Das ist ein hoher Anspruch, und deshalb sagt der Buddha über diese Haltung:
„Wenn jemand dieses Sutra vernimmt und nicht erschrickt oder sich fürchtet, so ist er oder sie außergewöhnlich.“
Diese Philosophie braucht auch einen Boden.
Sie braucht einen Ort der Praxis, des Gesprächs und der Übung.
Hier wird seit vielen Jahrzehnten im Stillen meditiert, die Atmosphäre gereinigt und ein Mandala aufgebaut, das die geistige Arbeit unterstützt.
Korb ist ein allein stehender Bergbauernhof, wunderschön gelegen; zwei Häuser umgeben von Obstbäumen, Wiesen und Wald, mit einem weiten Blick über das Tal und die aufgehende Sonne. Eine Insel im stürmischen Ozean der westlichen Welt.
Dieser Ort in den Kärntner Bergen versteht sich als Außenstelle der Einsiedelei im Himalaja. Geographisch durch Tausende Kilometer getrennt ist es doch eine Gemeinschaft, die versucht, denselben Geist hoch zu halten.
Menschen, die ernsthaft praktizieren wollen, finden hier förderliche Umstände, eine unterstützende Umgebung, und müssen nicht den Aufwand, die Mühen und die Risiken einer Reise nach Tibet, nach Japan oder einen anderen exotischen Ort auf sich nehmen.
„Alle Dharmas sind Buddhadharma“
(Diamant-Sutra),
ist eine kurze Feststellung, aber sie enthüllt die tiefgründigsten Lehren des Buddha.

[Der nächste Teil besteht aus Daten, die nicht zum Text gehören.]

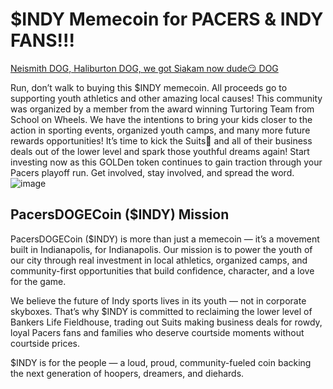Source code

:# $INDY Memecoin for PACERS & INDY FANS!!!
[Neismith DOG, Haliburton DOG, we got Siakam now dude😏 DOG](https://fox59.com/sports/pacers/pacers-top-bucks-in-nail-biter-at-gainbridge-fieldhouse-claim-series-lead/) 

Run, don’t walk to buying this $INDY memecoin. All proceeds go to supporting youth athletics and other amazing local causes! This community was organized by a member from the award winning Turtoring Team from School on Wheels. We have the intentions to bring your kids closer to the action in sporting events, organized youth camps, and many more future rewards opportunities! It’s time to kick the Suits💼 and all of their business deals out of the lower level and spark those youthful dreams again! Start investing now as this GOLDen token continues to gain traction through your Pacers playoff run. Get involved, stay involved, and spread the word.
![image](https://github.com/user-attachments/assets/1fb8b721-72a1-4ecd-ab18-110b4217caea)

## PacersDOGECoin ($INDY) Mission
PacersDOGECoin ($INDY) is more than just a memecoin — it’s a movement built in Indianapolis, for Indianapolis. Our mission is to power the youth of our city through real investment in local athletics, organized camps, and community-first opportunities that build confidence, character, and a love for the game.

We believe the future of Indy sports lives in its youth — not in corporate skyboxes. That’s why $INDY is committed to reclaiming the lower level of Bankers Life Fieldhouse, trading out Suits making business deals for rowdy, loyal Pacers fans and families who deserve courtside moments without courtside prices.

$INDY is for the people — a loud, proud, community-fueled coin backing the next generation of hoopers, dreamers, and diehards.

„Vergessen die Menschen, die den Buddhismus im Westen lehren, dass alle Dharmas Buddhadharma sind, dann werden sie sich wie ein Tropfen Öl in einem Glas Wasser fühlen. Wenn Menschen im Westen in ihre Gesellschaft eine exotische Form des Buddhismus einführen und meinen, dieser besondere Ausdruck des Buddhismus sei der einzig wahre Buddhismus, dann wird sich das Öl niemals in Wasser auflösen. Der Buddhismus wird im Westen nur erfolgreich sein können, wenn er aus euren Erfahrungen heraus erwächst und die Bestandteile eurer Kultur integriert. Praktiziert ihr in genau der gleichen Weise, in der der Buddhismus in Vietnam, Tibet, Thailand, Burma, Sri Lanka, Japan oder Korea praktiziert wird, werden die Öltropfen immer vom Wasser getrennt bleiben.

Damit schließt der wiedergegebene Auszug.